> **EXERCISE OBJECTIVE**:
Start at the line with "(SPHINCS+, Dilithium) |" in the records below, stop at the line with "Ethereum PoA with", and return every line in that span exactly, the two end lines included.

> **Records excerpted from a collection**:
· · · · ·

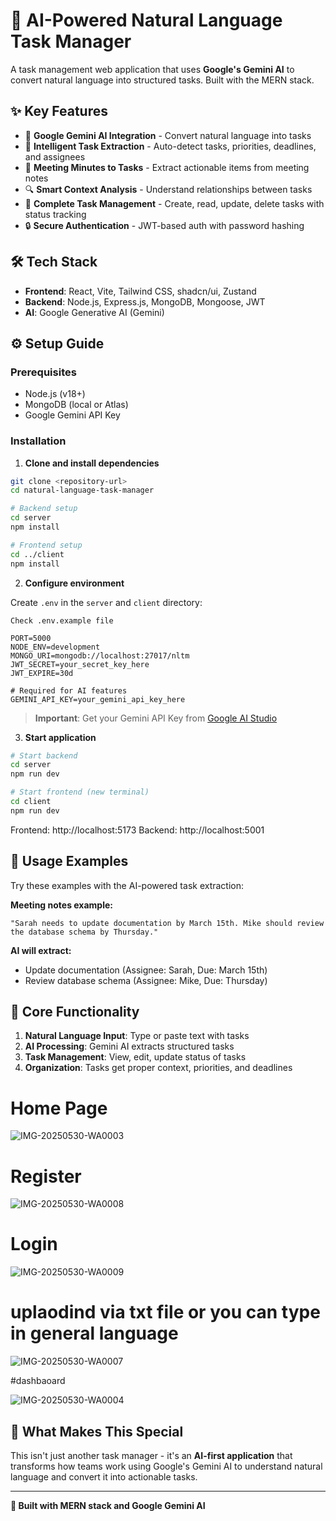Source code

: # 🤖 AI-Powered Natural Language Task Manager

A task management web application that uses **Google's Gemini AI** to convert natural language into structured tasks. Built with the MERN stack.

## ✨ Key Features

- 🧠 **Google Gemini AI Integration** - Convert natural language into tasks
- 🎯 **Intelligent Task Extraction** - Auto-detect tasks, priorities, deadlines, and assignees
- 📄 **Meeting Minutes to Tasks** - Extract actionable items from meeting notes
- 🔍 **Smart Context Analysis** - Understand relationships between tasks
- 💼 **Complete Task Management** - Create, read, update, delete tasks with status tracking
- 🔒 **Secure Authentication** - JWT-based auth with password hashing

## 🛠️ Tech Stack

- **Frontend**: React, Vite, Tailwind CSS, shadcn/ui, Zustand
- **Backend**: Node.js, Express.js, MongoDB, Mongoose, JWT
- **AI**: Google Generative AI (Gemini)

## ⚙️ Setup Guide

### Prerequisites

- Node.js (v18+)
- MongoDB (local or Atlas)
- Google Gemini API Key

### Installation

1. **Clone and install dependencies**

```bash
git clone <repository-url>
cd natural-language-task-manager

# Backend setup
cd server
npm install

# Frontend setup
cd ../client
npm install
```

2. **Configure environment**

Create `.env` in the `server` and `client` directory:

```Check .env.example file```

```env
PORT=5000
NODE_ENV=development
MONGO_URI=mongodb://localhost:27017/nltm
JWT_SECRET=your_secret_key_here
JWT_EXPIRE=30d

# Required for AI features
GEMINI_API_KEY=your_gemini_api_key_here
```

> **Important**: Get your Gemini API Key from [Google AI Studio](https://aistudio.google.com/app/apikey)

3. **Start application**

```bash
# Start backend
cd server
npm run dev

# Start frontend (new terminal)
cd client
npm run dev
```

Frontend: http://localhost:5173
Backend: http://localhost:5001

## 🎯 Usage Examples

Try these examples with the AI-powered task extraction:

**Meeting notes example:**

```
"Sarah needs to update documentation by March 15th. Mike should review the database schema by Thursday."
```

**AI will extract:**

- Update documentation (Assignee: Sarah, Due: March 15th)
- Review database schema (Assignee: Mike, Due: Thursday)

## 📖 Core Functionality

1. **Natural Language Input**: Type or paste text with tasks
2. **AI Processing**: Gemini AI extracts structured tasks
3. **Task Management**: View, edit, update status of tasks
4. **Organization**: Tasks get proper context, priorities, and deadlines


# Home Page

![IMG-20250530-WA0003](https://github.com/user-attachments/assets/57864b1d-821f-4e48-b4d6-b51e31ae2166)

# Register

![IMG-20250530-WA0008](https://github.com/user-attachments/assets/db40c58f-2828-4a3f-81c0-08660d7d4751)

# Login

![IMG-20250530-WA0009](https://github.com/user-attachments/assets/d79863be-dbec-45d7-b0b7-ea4901c5d8cd)

# uplaodind via txt file or you can type in general language
![IMG-20250530-WA0007](https://github.com/user-attachments/assets/6fac4520-8f27-4ad4-9450-dca86f496e4b)

#dashbaoard

![IMG-20250530-WA0004](https://github.com/user-attachments/assets/130c6cd2-f282-4703-88db-e1b3d8aa585c)


## 🌟 What Makes This Special

This isn't just another task manager - it's an **AI-first application** that transforms how teams work using Google's Gemini AI to understand natural language and convert it into actionable tasks.

---

**🤖 Built with MERN stack and Google Gemini AI**
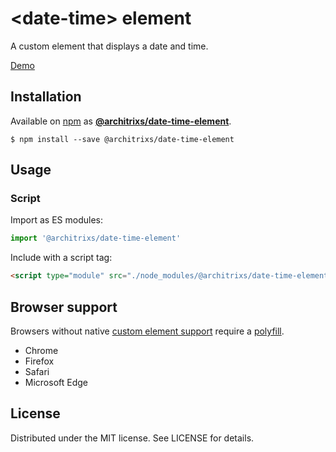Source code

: # &lt;date-time&gt; element

A custom element that displays a date and time.
<!-- DEMO -->
[Demo](https://architrixs.github.io/date-time-custom-element/examples/index.html)

## Installation
Available on [npm](https://www.npmjs.com/) as [**@architrixs/date-time-element**](https://www.npmjs.com/package/@architrixs/date-time-element).
```
$ npm install --save @architrixs/date-time-element
```

## Usage

### Script

Import as ES modules:

```js
import '@architrixs/date-time-element'
```

Include with a script tag:

```html
<script type="module" src="./node_modules/@architrixs/date-time-element/dist/src/date-time.js">

```

## Browser support

Browsers without native [custom element support][support] require a [polyfill][].
- Chrome
- Firefox
- Safari
- Microsoft Edge

[support]: https://caniuse.com/custom-elementsv1
[polyfill]: https://github.com/webcomponents/custom-elements

## License

Distributed under the MIT license. See LICENSE for details.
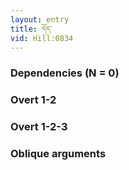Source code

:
 ```yaml
---
layout: entry
title: དོད་
vid: Hill:0834
---
```

### Dependencies (N = 0)


### Overt 1-2


### Overt 1-2-3


### Oblique arguments
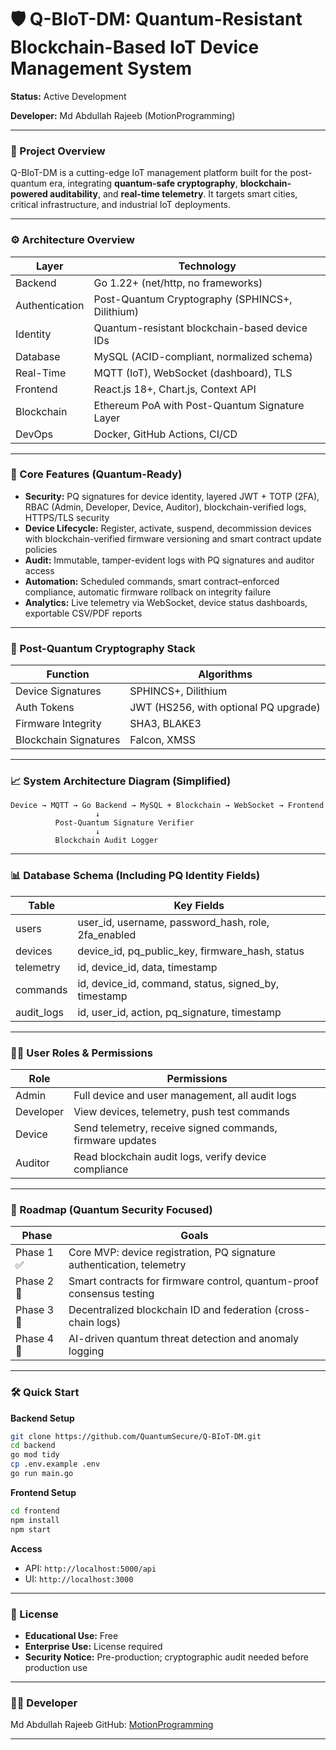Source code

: # 🛡️ Q-BIoT-DM: Quantum-Resistant Blockchain-Based IoT Device Management System

**Status:** Active Development

**Developer:** Md Abdullah Rajeeb (MotionProgramming)

---

### 📘 Project Overview

Q-BIoT-DM is a cutting-edge IoT management platform built for the post-quantum era, integrating **quantum-safe cryptography**, **blockchain-powered auditability**, and **real-time telemetry**. It targets smart cities, critical infrastructure, and industrial IoT deployments.

---

### ⚙️ Architecture Overview

| Layer          | Technology                                      |
| -------------- | ----------------------------------------------- |
| Backend        | Go 1.22+ (net/http, no frameworks)              |
| Authentication | Post-Quantum Cryptography (SPHINCS+, Dilithium) |
| Identity       | Quantum-resistant blockchain-based device IDs   |
| Database       | MySQL (ACID-compliant, normalized schema)       |
| Real-Time      | MQTT (IoT), WebSocket (dashboard), TLS          |
| Frontend       | React.js 18+, Chart.js, Context API             |
| Blockchain     | Ethereum PoA with Post-Quantum Signature Layer  |
| DevOps         | Docker, GitHub Actions, CI/CD                   |

---

### 🔑 Core Features (Quantum-Ready)

* **Security:** PQ signatures for device identity, layered JWT + TOTP (2FA), RBAC (Admin, Developer, Device, Auditor), blockchain-verified logs, HTTPS/TLS security
* **Device Lifecycle:** Register, activate, suspend, decommission devices with blockchain-verified firmware versioning and smart contract update policies
* **Audit:** Immutable, tamper-evident logs with PQ signatures and auditor access
* **Automation:** Scheduled commands, smart contract–enforced compliance, automatic firmware rollback on integrity failure
* **Analytics:** Live telemetry via WebSocket, device status dashboards, exportable CSV/PDF reports

---

### 🧬 Post-Quantum Cryptography Stack

| Function              | Algorithms                            |
| --------------------- | ------------------------------------- |
| Device Signatures     | SPHINCS+, Dilithium                   |
| Auth Tokens           | JWT (HS256, with optional PQ upgrade) |
| Firmware Integrity    | SHA3, BLAKE3                          |
| Blockchain Signatures | Falcon, XMSS                          |

---

### 📈 System Architecture Diagram (Simplified)

```
Device → MQTT → Go Backend → MySQL + Blockchain → WebSocket → Frontend
                   ↓
          Post-Quantum Signature Verifier
                   ↓
          Blockchain Audit Logger
```

---

### 📊 Database Schema (Including PQ Identity Fields)

| Table       | Key Fields                                             |
| ----------- | ------------------------------------------------------ |
| users       | user\_id, username, password\_hash, role, 2fa\_enabled |
| devices     | device\_id, pq\_public\_key, firmware\_hash, status    |
| telemetry   | id, device\_id, data, timestamp                        |
| commands    | id, device\_id, command, status, signed\_by, timestamp |
| audit\_logs | id, user\_id, action, pq\_signature, timestamp         |

---

### 🧑‍💻 User Roles & Permissions

| Role      | Permissions                                               |
| --------- | --------------------------------------------------------- |
| Admin     | Full device and user management, all audit logs           |
| Developer | View devices, telemetry, push test commands               |
| Device    | Send telemetry, receive signed commands, firmware updates |
| Auditor   | Read blockchain audit logs, verify device compliance      |

---

### 🚀 Roadmap (Quantum Security Focused)

| Phase      | Goals                                                                 |
| ---------- | --------------------------------------------------------------------- |
| Phase 1 ✅  | Core MVP: device registration, PQ signature authentication, telemetry |
| Phase 2 🔄 | Smart contracts for firmware control, quantum-proof consensus testing |
| Phase 3 🔐 | Decentralized blockchain ID and federation (cross-chain logs)         |
| Phase 4 🧠 | AI-driven quantum threat detection and anomaly logging                |

---

### 🛠️ Quick Start

**Backend Setup**

```bash
git clone https://github.com/QuantumSecure/Q-BIoT-DM.git
cd backend
go mod tidy
cp .env.example .env
go run main.go
```

**Frontend Setup**

```bash
cd frontend
npm install
npm start
```

**Access**

* API: `http://localhost:5000/api`
* UI: `http://localhost:3000`

---

### 🔐 License

* **Educational Use:** Free
* **Enterprise Use:** License required
* **Security Notice:** Pre-production; cryptographic audit needed before production use

---

### 👨‍💻 Developer

Md Abdullah Rajeeb
GitHub: [MotionProgramming](https://github.com/MotionProgramming)

---
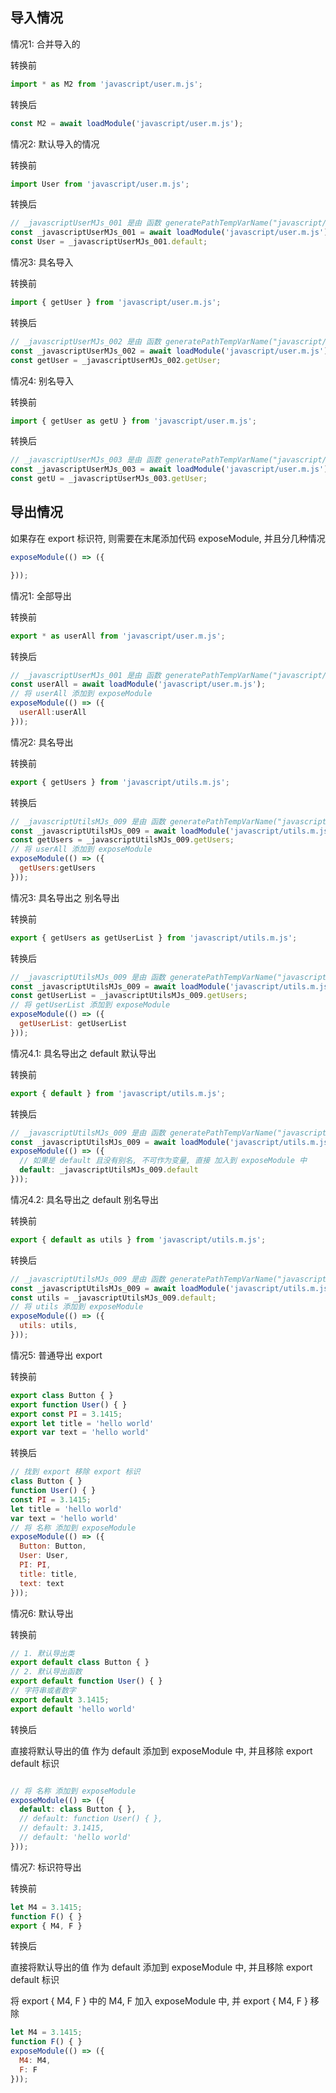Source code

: ## 导入情况

情况1: 合并导入的 

转换前

```js
import * as M2 from 'javascript/user.m.js';
```

转换后

```js
const M2 = await loadModule('javascript/user.m.js');
```


情况2: 默认导入的情况

转换前

```js
import User from 'javascript/user.m.js';
```

转换后

```js
// _javascriptUserMJs_001 是由 函数 generatePathTempVarName("javascript/menu2.m.js") 生成
const _javascriptUserMJs_001 = await loadModule('javascript/user.m.js');
const User = _javascriptUserMJs_001.default;
```


情况3: 具名导入

转换前

```js
import { getUser } from 'javascript/user.m.js';
```

转换后

```js
// _javascriptUserMJs_002 是由 函数 generatePathTempVarName("javascript/menu2.m.js") 生成
const _javascriptUserMJs_002 = await loadModule('javascript/user.m.js');
const getUser = _javascriptUserMJs_002.getUser;
```


情况4: 别名导入

转换前

```js
import { getUser as getU } from 'javascript/user.m.js';
```

转换后

```js
// _javascriptUserMJs_003 是由 函数 generatePathTempVarName("javascript/menu2.m.js") 生成
const _javascriptUserMJs_003 = await loadModule('javascript/user.m.js');
const getU = _javascriptUserMJs_003.getUser;
```


## 导出情况

如果存在 export 标识符, 则需要在末尾添加代码  exposeModule, 并且分几种情况
```js
exposeModule(() => ({

}));
```

情况1: 全部导出

转换前

```js
export * as userAll from 'javascript/user.m.js';
```

转换后

```js
// _javascriptUserMJs_001 是由 函数 generatePathTempVarName("javascript/menu2.m.js") 生成
const userAll = await loadModule('javascript/user.m.js');
// 将 userAll 添加到 exposeModule
exposeModule(() => ({
  userAll:userAll
}));
```


情况2: 具名导出

转换前

```js
export { getUsers } from 'javascript/utils.m.js';
```

转换后

```js
// _javascriptUtilsMJs_009 是由 函数 generatePathTempVarName("javascript/menu2.m.js") 生成
const _javascriptUtilsMJs_009 = await loadModule('javascript/utils.m.js');
const getUsers = _javascriptUtilsMJs_009.getUsers;
// 将 userAll 添加到 exposeModule
exposeModule(() => ({
  getUsers:getUsers
}));
```

情况3: 具名导出之 别名导出

转换前

```js
export { getUsers as getUserList } from 'javascript/utils.m.js';
```

转换后

```js
// _javascriptUtilsMJs_009 是由 函数 generatePathTempVarName("javascript/menu2.m.js") 生成
const _javascriptUtilsMJs_009 = await loadModule('javascript/utils.m.js');
const getUserList = _javascriptUtilsMJs_009.getUsers;
// 将 getUserList 添加到 exposeModule
exposeModule(() => ({
  getUserList: getUserList
}));
```

情况4.1: 具名导出之 default 默认导出

转换前

```js
export { default } from 'javascript/utils.m.js';
```

转换后

```js
// _javascriptUtilsMJs_009 是由 函数 generatePathTempVarName("javascript/menu2.m.js") 生成
const _javascriptUtilsMJs_009 = await loadModule('javascript/utils.m.js');
exposeModule(() => ({
  // 如果是 default 且没有别名, 不可作为变量, 直接 加入到 exposeModule 中
  default: _javascriptUtilsMJs_009.default
}));
```

情况4.2: 具名导出之 default 别名导出

转换前

```js
export { default as utils } from 'javascript/utils.m.js';
```

转换后

```js
// _javascriptUtilsMJs_009 是由 函数 generatePathTempVarName("javascript/menu2.m.js") 生成
const _javascriptUtilsMJs_009 = await loadModule('javascript/utils.m.js');
const utils = _javascriptUtilsMJs_009.default;
// 将 utils 添加到 exposeModule
exposeModule(() => ({
  utils: utils,
}));
```


情况5: 普通导出 export

转换前

```js
export class Button { }
export function User() { }
export const PI = 3.1415;
export let title = 'hello world'
export var text = 'hello world'
```

转换后

```js
// 找到 export 移除 export 标识
class Button { }
function User() { }
const PI = 3.1415;
let title = 'hello world'
var text = 'hello world'
// 将 名称 添加到 exposeModule
exposeModule(() => ({
  Button: Button,
  User: User,
  PI: PI,
  title: title,
  text: text
}));

```




情况6: 默认导出

转换前

```js
// 1. 默认导出类
export default class Button { }
// 2. 默认导出函数
export default function User() { }
// 字符串或者数字 
export default 3.1415;
export default 'hello world'
```

转换后

直接将默认导出的值 作为 default 添加到 exposeModule 中, 并且移除 export default 标识

```js

// 将 名称 添加到 exposeModule
exposeModule(() => ({
  default: class Button { },
  // default: function User() { },
  // default: 3.1415,
  // default: 'hello world'
}));

```


情况7: 标识符导出

转换前

```js
let M4 = 3.1415;
function F() { }
export { M4, F }
```

转换后

直接将默认导出的值 作为 default 添加到 exposeModule 中, 并且移除 export default 标识

将 export { M4, F } 中的 M4, F 加入 exposeModule 中,  并 export { M4, F } 移除

```js
let M4 = 3.1415;
function F() { }
exposeModule(() => ({
  M4: M4,
  F: F
}));

```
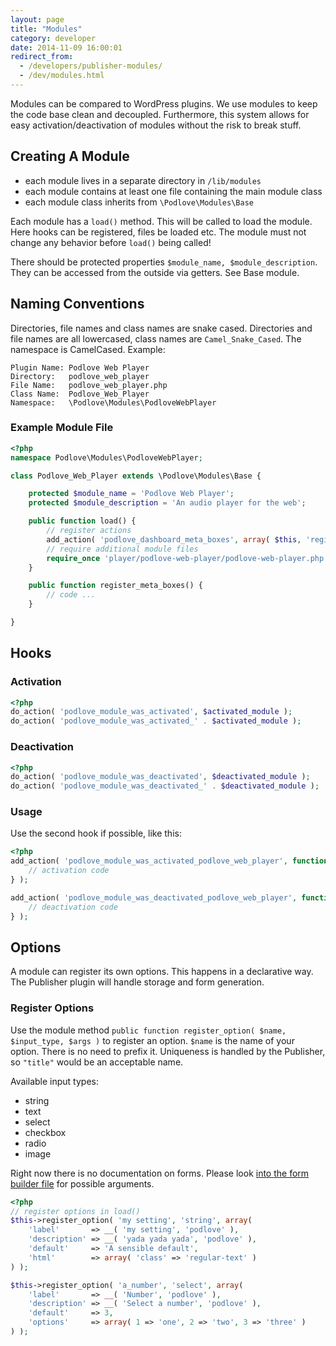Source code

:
 ```yaml
---
layout: page
title: "Modules"
category: developer
date: 2014-11-09 16:00:01
redirect_from:
  - /developers/publisher-modules/
  - /dev/modules.html
---
```


Modules can be compared to WordPress plugins. We use modules to keep the code base clean and decoupled. Furthermore, this system allows for easy activation/deactivation of modules without the risk to break stuff.

## Creating A Module

- each module lives in a separate directory in `/lib/modules`
- each module contains at least one file containing the main module class
- each module class inherits from `\Podlove\Modules\Base`

Each module has a `load()` method. This will be called to load the module. Here hooks can be registered, files be loaded etc. The module must not change any behavior before `load()` being called!

There should be protected properties `$module_name, $module_description`. They can be accessed from the outside via getters. See Base module.

## Naming Conventions

Directories, file names and class names are snake cased. Directories and file names are all lowercased, class names are `Camel_Snake_Cased`. The namespace is CamelCased. Example:

```
Plugin Name: Podlove Web Player
Directory:   podlove_web_player
File Name:   podlove_web_player.php
Class Name:  Podlove_Web_Player
Namespace:   \Podlove\Modules\PodloveWebPlayer
```

### Example Module File

```php
<?php
namespace Podlove\Modules\PodloveWebPlayer;

class Podlove_Web_Player extends \Podlove\Modules\Base {

	protected $module_name = 'Podlove Web Player';
	protected $module_description = 'An audio player for the web';

	public function load() {
		// register actions
		add_action( 'podlove_dashboard_meta_boxes', array( $this, 'register_meta_boxes' ) );
		// require additional module files
		require_once 'player/podlove-web-player/podlove-web-player.php';
	}

	public function register_meta_boxes() {
		// code ...
	}

}
```

## Hooks

### Activation

```php
<?php
do_action( 'podlove_module_was_activated', $activated_module );
do_action( 'podlove_module_was_activated_' . $activated_module );
```

### Deactivation

```php
<?php
do_action( 'podlove_module_was_deactivated', $deactivated_module );
do_action( 'podlove_module_was_deactivated_' . $deactivated_module );
```

### Usage

Use the second hook if possible, like this:

```php
<?php
add_action( 'podlove_module_was_activated_podlove_web_player', function( $module_name ) {
	// activation code
} );

add_action( 'podlove_module_was_deactivated_podlove_web_player', function( $module_name ) {
	// deactivation code
} );
```

## Options

A module can register its own options. This happens in a declarative way. The Publisher plugin will handle storage and form generation.

### Register Options

Use the module method `public function register_option( $name, $input_type, $args )` to register an option. `$name` is the name of your option. There is no need to prefix it. Uniqueness is handled by the Publisher, so `"title"` would be an acceptable name.

Available input types:

* string
* text
* select
* checkbox
* radio
* image

Right now there is no documentation on forms. Please look [into the form builder file](https://github.com/podlove/podlove-publisher/blob/master/lib/form/input/builder.php) for possible arguments.

```php
<?php
// register options in load()
$this->register_option( 'my setting', 'string', array(
	'label'       => __( 'my setting', 'podlove' ),
	'description' => __( 'yada yada yada', 'podlove' ),
	'default'     => 'A sensible default',
	'html'        => array( 'class' => 'regular-text' )
) );

$this->register_option( 'a_number', 'select', array(
	'label'       => __( 'Number', 'podlove' ),
	'description' => __( 'Select a number', 'podlove' ),
	'default'     => 3,
	'options'     => array( 1 => 'one', 2 => 'two', 3 => 'three' )
) );
```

· · · · ·

> **EXPECTED ANSWER**:
| Authentication | Post-Quantum Cryptography (SPHINCS+, Dilithium) |
| Identity       | Quantum-resistant blockchain-based device IDs   |
| Database       | MySQL (ACID-compliant, normalized schema)       |
| Real-Time      | MQTT (IoT), WebSocket (dashboard), TLS          |
| Frontend       | React.js 18+, Chart.js, Context API             |
| Blockchain     | Ethereum PoA with Post-Quantum Signature Layer  |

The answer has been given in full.